The lawsuit stems from an incident in 2014.

The City of Federal Way is appealing a federal court decision to award $640,000 to Josiah Hunter for a lawsuit he filed against the Federal Way Police Department.

The lawsuit stems from an incident in 2014 where Hunter and a friend had witnessed a car accident, later determined to be caused by a DUI, and were later arrested with physical force for failing to comply with police orders. With attorney James Bible of James Bible Law Group in Bellevue, Hunter sought damages for assault, unlawful arrest, excessive force and tort of outrage.

The decision in favor of Hunter was released July 17. On July 19, Federal Way Mayor Jim Ferrell’s office released a statement expressing disappointment with the outcome.

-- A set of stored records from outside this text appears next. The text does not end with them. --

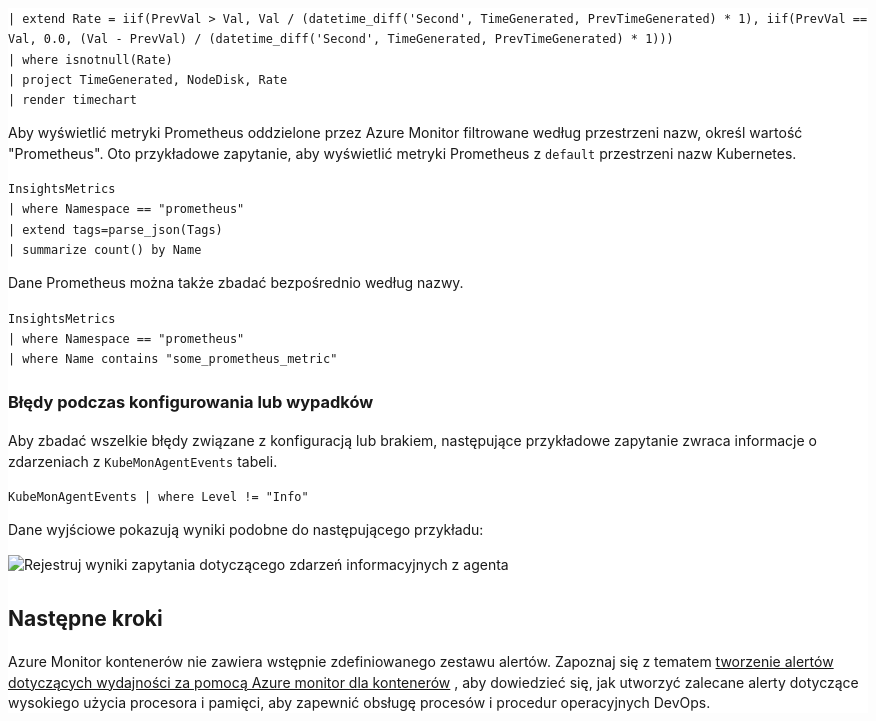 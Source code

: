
 ```
| extend Rate = iif(PrevVal > Val, Val / (datetime_diff('Second', TimeGenerated, PrevTimeGenerated) * 1), iif(PrevVal == Val, 0.0, (Val - PrevVal) / (datetime_diff('Second', TimeGenerated, PrevTimeGenerated) * 1)))
| where isnotnull(Rate)
| project TimeGenerated, NodeDisk, Rate
| render timechart

```

Aby wyświetlić metryki Prometheus oddzielone przez Azure Monitor filtrowane według przestrzeni nazw, określ wartość "Prometheus". Oto przykładowe zapytanie, aby wyświetlić metryki Prometheus z `default` przestrzeni nazw Kubernetes.

```
InsightsMetrics 
| where Namespace == "prometheus"
| extend tags=parse_json(Tags)
| summarize count() by Name
```

Dane Prometheus można także zbadać bezpośrednio według nazwy.

```
InsightsMetrics 
| where Namespace == "prometheus"
| where Name contains "some_prometheus_metric"
```

### <a name="query-config-or-scraping-errors"></a>Błędy podczas konfigurowania lub wypadków

Aby zbadać wszelkie błędy związane z konfiguracją lub brakiem, następujące przykładowe zapytanie zwraca informacje o zdarzeniach z `KubeMonAgentEvents` tabeli.

```
KubeMonAgentEvents | where Level != "Info" 
```

Dane wyjściowe pokazują wyniki podobne do następującego przykładu:

![Rejestruj wyniki zapytania dotyczącego zdarzeń informacyjnych z agenta](./media/container-insights-log-search/log-query-example-kubeagent-events.png)

## <a name="next-steps"></a>Następne kroki

Azure Monitor kontenerów nie zawiera wstępnie zdefiniowanego zestawu alertów. Zapoznaj się z tematem [tworzenie alertów dotyczących wydajności za pomocą Azure monitor dla kontenerów](./container-insights-log-alerts.md) , aby dowiedzieć się, jak utworzyć zalecane alerty dotyczące wysokiego użycia procesora i pamięci, aby zapewnić obsługę procesów i procedur operacyjnych DevOps.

“While I respect the jury’s decision in the Josiah Hunter civil lawsuit against the city, we believe that legal errors were committed during this trial. Therefore, we are going to appeal this decision,” the statement reads in part. “I want to make it clear that the men and women of the Federal Way Police Department have my full faith and confidence. The City of Federal Way has zero tolerance for police misconduct, and we do not believe that that is what transpired in this case.”

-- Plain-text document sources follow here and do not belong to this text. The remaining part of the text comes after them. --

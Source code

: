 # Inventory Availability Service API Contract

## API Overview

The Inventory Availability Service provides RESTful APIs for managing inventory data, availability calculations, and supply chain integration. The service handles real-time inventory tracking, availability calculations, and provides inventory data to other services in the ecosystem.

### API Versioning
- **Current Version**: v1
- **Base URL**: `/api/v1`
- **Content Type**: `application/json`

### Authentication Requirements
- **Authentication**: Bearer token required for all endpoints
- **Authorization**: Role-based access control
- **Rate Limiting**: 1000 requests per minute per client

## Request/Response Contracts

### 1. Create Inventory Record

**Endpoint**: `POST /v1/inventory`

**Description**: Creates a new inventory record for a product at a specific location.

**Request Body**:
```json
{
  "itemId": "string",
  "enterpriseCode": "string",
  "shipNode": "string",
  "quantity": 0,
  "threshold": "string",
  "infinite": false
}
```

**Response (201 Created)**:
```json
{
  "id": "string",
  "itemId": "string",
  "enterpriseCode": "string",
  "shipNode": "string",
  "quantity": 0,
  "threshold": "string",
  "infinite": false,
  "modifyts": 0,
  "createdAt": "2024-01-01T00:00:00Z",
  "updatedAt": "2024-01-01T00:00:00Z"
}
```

The Federal Way Police Department also released a statement regarding the event from 2014 and explained why physical force was reasonable under the situation’s circumstances. According to the statement, Hunter and his friend would not remove themselves from the scene and were making poor decisions that hindered police from being able to do their jobs.

According to the police statement, Hunter also supposedly picked up the DUI suspect’s wallet and tried to leave the scene with it.

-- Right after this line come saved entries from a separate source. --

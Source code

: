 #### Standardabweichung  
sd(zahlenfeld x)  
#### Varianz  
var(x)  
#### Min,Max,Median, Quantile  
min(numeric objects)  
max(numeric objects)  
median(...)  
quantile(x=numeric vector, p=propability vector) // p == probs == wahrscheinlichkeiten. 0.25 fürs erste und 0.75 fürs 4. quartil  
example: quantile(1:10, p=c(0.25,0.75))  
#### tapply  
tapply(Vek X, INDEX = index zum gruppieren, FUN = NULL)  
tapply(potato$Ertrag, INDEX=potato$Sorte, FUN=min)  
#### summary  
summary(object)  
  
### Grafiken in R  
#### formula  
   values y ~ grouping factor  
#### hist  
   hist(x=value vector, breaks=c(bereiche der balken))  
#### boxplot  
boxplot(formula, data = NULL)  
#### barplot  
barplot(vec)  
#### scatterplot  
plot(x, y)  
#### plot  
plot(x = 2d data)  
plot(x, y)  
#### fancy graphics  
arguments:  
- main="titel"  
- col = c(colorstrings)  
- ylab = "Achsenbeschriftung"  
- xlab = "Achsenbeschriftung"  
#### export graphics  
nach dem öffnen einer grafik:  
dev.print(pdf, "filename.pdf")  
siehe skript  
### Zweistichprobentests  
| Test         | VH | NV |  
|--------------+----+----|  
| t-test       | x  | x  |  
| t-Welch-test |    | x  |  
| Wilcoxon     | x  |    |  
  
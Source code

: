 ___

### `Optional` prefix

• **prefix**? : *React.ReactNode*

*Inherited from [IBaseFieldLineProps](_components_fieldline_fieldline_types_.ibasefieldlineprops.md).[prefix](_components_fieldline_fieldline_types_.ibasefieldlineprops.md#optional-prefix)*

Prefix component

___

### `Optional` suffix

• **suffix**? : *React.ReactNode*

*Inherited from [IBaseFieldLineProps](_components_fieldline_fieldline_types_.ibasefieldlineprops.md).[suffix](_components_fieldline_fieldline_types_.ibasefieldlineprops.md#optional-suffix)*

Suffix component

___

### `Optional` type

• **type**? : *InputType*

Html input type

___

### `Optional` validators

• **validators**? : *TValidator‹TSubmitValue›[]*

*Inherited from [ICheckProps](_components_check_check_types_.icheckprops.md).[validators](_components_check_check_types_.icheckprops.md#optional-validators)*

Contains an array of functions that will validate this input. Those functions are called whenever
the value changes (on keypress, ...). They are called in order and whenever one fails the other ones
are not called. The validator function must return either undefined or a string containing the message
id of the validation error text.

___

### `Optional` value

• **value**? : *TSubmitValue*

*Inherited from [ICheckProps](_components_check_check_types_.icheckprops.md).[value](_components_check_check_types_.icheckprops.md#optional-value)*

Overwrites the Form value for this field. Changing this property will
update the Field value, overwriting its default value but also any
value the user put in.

“Our officers had a difficult job to do in a chaotic, potentially hazardous environment, and the two young men, ages 21 and 22, used poor judgement to challenge the lawful order of the officers,” the police department’s statement reads in part.

Around 9 p.m. on Sept. 14, 2014, Hunter, then 21, and friend Junior Beausilien, then 20, were at the AM/PM on South 320th Street and Pacific Highway South when a head-on DUI collision occurred.

According to witnesses, the driver of a Dodge Ram truck ran a red light and struck a Chevrolet that was making a U-turn from eastbound South 320th Street to westbound. The Dodge was heading westbound. No one was hurt, but a light pole was damaged and the scene wasn’t stable, police reported.

When police arrived, they couldn’t determine who was driving the Dodge until a witness pointed him out. According to the police report, Hunter and Beausilien escorted the drunk driver to police and were then asked to step back, but didn’t. The drunk driver was carrying a wallet and cell phone in his hand but, as he was questioned by Officer Kris Durrell and asked to sit down, he set his wallet down on the curb.

According to a Mirror report, Hunter claimed that excessive force was used during his arrest despite him complying with all orders while on scene at the crash. Hunter said he was following all commands given and out of nowhere was choked from behind by Officer Durell, who reported that he put Hunter in a “vascular neck restraint” before his arrest.

In a previous Mirror report, Police Chief Andy Hwang said there was no excessive force used, but said Hunter and his friend were both arrested for failing to move away from the scene and preventing officers from conducting a proper investigation of the crash.